Tuesday, January 1, 2019

The Reyes Family Story

I was 17 when I experienced my first miscarriage.  I remember being in the emergency room with my mom and being utterly terrified.  I didn't even know I was pregnant.  Here was this choice, plucked out of my hands before I even had the ability to comprehend it.  In retrospect now, I think the gravity of the whole thing escaped me at that age, or at least it was shadowed by my fear and confusion.

After that I was told that chances of me conceiving successfully would be small, an issue with cysts on my ovaries, same as my mom.  My mother had always wanted a large family but was told she would never conceive, then she had me.  So when I had my first miscarriage, the loss and pain she had grown with radiated through her to me.  She hurt for both of us.  

When I was 20, I had my second miscarriage.  My husband and I were happy to try.  The loss of this baby weighed heavily on my heart.  I was 16 weeks along.  I swore I was done trying.  I told him no more.  I went on birth control and stuck with it.  My mom begged and begged for grand kids but that lingering fear of having to go through another loss terrorized me.  It was like a bad taste, left lingering on my heart. After we bought a house, we decided I would go off birth control and whatever happened would be.

We were good for several years and then one day I woke up sick.  Sure enough, I was pregnant. I should have been happy, but I was utterly terrified.  All the what ifs, what could bes and buts haunted me mercilessly.  We didn't tell anyone for the first 11 weeks. Then I just told my mom and dad.  At 20 weeks, we decided to announce our rainbow baby.  Once we told everyone, it was like a weight lifted.  I allowed myself to be truly free and happy.  Having O was the best thing that ever happened to me and I honestly think it saved me.

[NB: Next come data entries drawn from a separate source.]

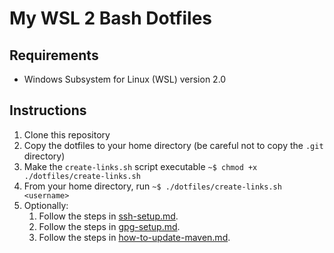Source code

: # My WSL 2 Bash Dotfiles

## Requirements

- Windows Subsystem for Linux (WSL) version 2.0

## Instructions

1. Clone this repository
2. Copy the dotfiles to your home directory (be careful not to copy the `.git` directory)
3. Make the `create-links.sh` script executable `~$ chmod +x ./dotfiles/create-links.sh`
4. From your home directory, run `~$ ./dotfiles/create-links.sh <username>`
5. Optionally:
   1. Follow the steps in [ssh-setup.md].
   2. Follow the steps in [gpg-setup.md].
   3. Follow the steps in [how-to-update-maven.md].

[ssh-setup.md]: ./ssh-setup.md
[gpg-setup.md]: ./gpg-setup.md
[how-to-update-maven.md]: ./how-to-update-maven.md

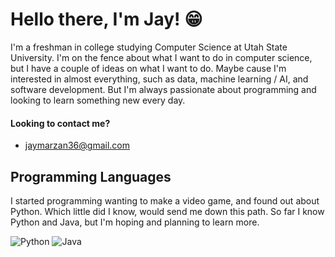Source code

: # Hello there, I'm Jay! 😁

I'm a freshman in college studying Computer Science at Utah State University. I'm on the fence about what I want to do in computer science, but I have a couple of ideas on what I want to do. Maybe cause I'm interested in almost everything, such as data, machine learning / AI, and software development. But I'm always passionate about programming and looking to learn something new every day. 

#### Looking to contact me?
* jaymarzan36@gmail.com

## Programming Languages
I started programming wanting to make a video game, and found out about Python. Which little did I know, would send me down this path. So far I know Python and Java, but I'm hoping and planning to learn more.


![Python](https://img.shields.io/badge/python-3670A0?style=for-the-badge&logo=python&logoColor=ffdd54)
![Java](https://img.shields.io/badge/java-%23ED8B00.svg?style=for-the-badge&logo=openjdk&logoColor=white)
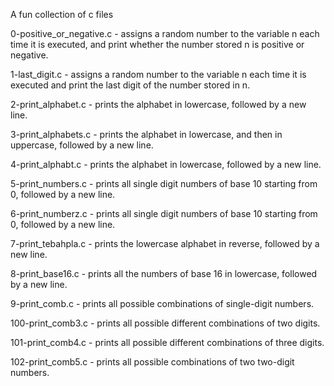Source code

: A fun collection of c files

0-positive_or_negative.c - assigns a random number to the variable n each time it is executed, and print whether the number stored n is positive or negative.

1-last_digit.c - assigns a random number to the variable n each time it is executed and  print the last digit of the number stored in n.

2-print_alphabet.c - prints the alphabet in lowercase, followed by a new line.

3-print_alphabets.c - prints the alphabet in lowercase, and then in uppercase, followed by a new line.

4-print_alphabt.c - prints the alphabet in lowercase, followed by a new line.

5-print_numbers.c - prints all single digit numbers of base 10 starting from 0, followed by a new line.

6-print_numberz.c - prints all single digit numbers of base 10 starting from 0, followed by a new line.

7-print_tebahpla.c - prints the lowercase alphabet in reverse, followed by a new line.

8-print_base16.c - prints all the numbers of base 16 in lowercase, followed by a new line.

9-print_comb.c - prints all possible combinations of single-digit numbers.

100-print_comb3.c -  prints all possible different combinations of two digits.

101-print_comb4.c - prints all possible different combinations of three digits.

102-print_comb5.c - prints all possible combinations of two two-digit numbers.

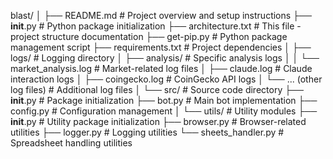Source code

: blast/
│
├── README.md                   # Project overview and setup instructions
├── __init__.py                 # Python package initialization
├── architecture.txt            # This file - project structure documentation
├── get-pip.py                  # Python package management script
├── requirements.txt            # Project dependencies
│
├── logs/                       # Logging directory
│   ├── analysis/               # Specific analysis logs
│   │   └── market_analysis.log # Market-related log files
│   ├── claude.log              # Claude interaction logs
│   ├── coingecko.log           # CoinGecko API logs
│   └── ... (other log files)   # Additional log files
│
└── src/                        # Source code directory
    ├── __init__.py             # Package initialization
    ├── bot.py                  # Main bot implementation
    ├── config.py               # Configuration management
    │
    └── utils/                  # Utility modules
        ├── __init__.py         # Utility package initialization
        ├── browser.py          # Browser-related utilities
        ├── logger.py           # Logging utilities
        └── sheets_handler.py   # Spreadsheet handling utilities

When he was 1 1/2  I had another miscarriage.  I wasn't on birth control and we weren't actively trying.  I had a lot of unexpected complications with his delivery that I thought would affect my ability to have kids even more.  This loss, like all the others, took a toll, but this time I refused to let myself get sucked into that abyss. I had one beautiful baby and I tried to concentrate on that.  I asked my husband if he wanted to keep trying for more and he said that we should just let what will be, be.  So I stayed off birth control and hoped for the best.

I just couldn't shake this fundamental feeling that something was wrong with me.  All of these selfish thoughts of injustices and unfairness and why life chose to punish me in such a way, they all swirled in the back of my head and it wasn't until recently that I learned it's ok to have these feelings.
Five months after my miscarriage I got pregnant again with R.  Again, we kept it to ourselves for as long as possible. At around 18 weeks we finally told everyone. My mom was ecstatic.  Finally, the formations of the large family she always wanted was taking place.  

R will be 1 next month and I constantly go back and forth on trying to have more.  I know my risk. I know the dangers.
But I also know the sweet gift at the end.  I never realized the true meaning of "rainbow baby" until I had my own rainbows. Until I held them in my arms and felt their light and love seep through my very being. I never thought it would be possible to love something so fiercely. This love that is indescribable but true.

If you're dealing with loss, or have dealt with it, you MUST know you are not alone. We are individual but we are many in one.  So many losses, in so many ways, so many tears.  We all share in these heavy emotions.  We all doubt ourselves and our reasons for going on.  But going on is exactly what we have to do.  Every storm has to pass.  You never know what tomorrow will bring.   You never know what your beautiful rainbow will look like.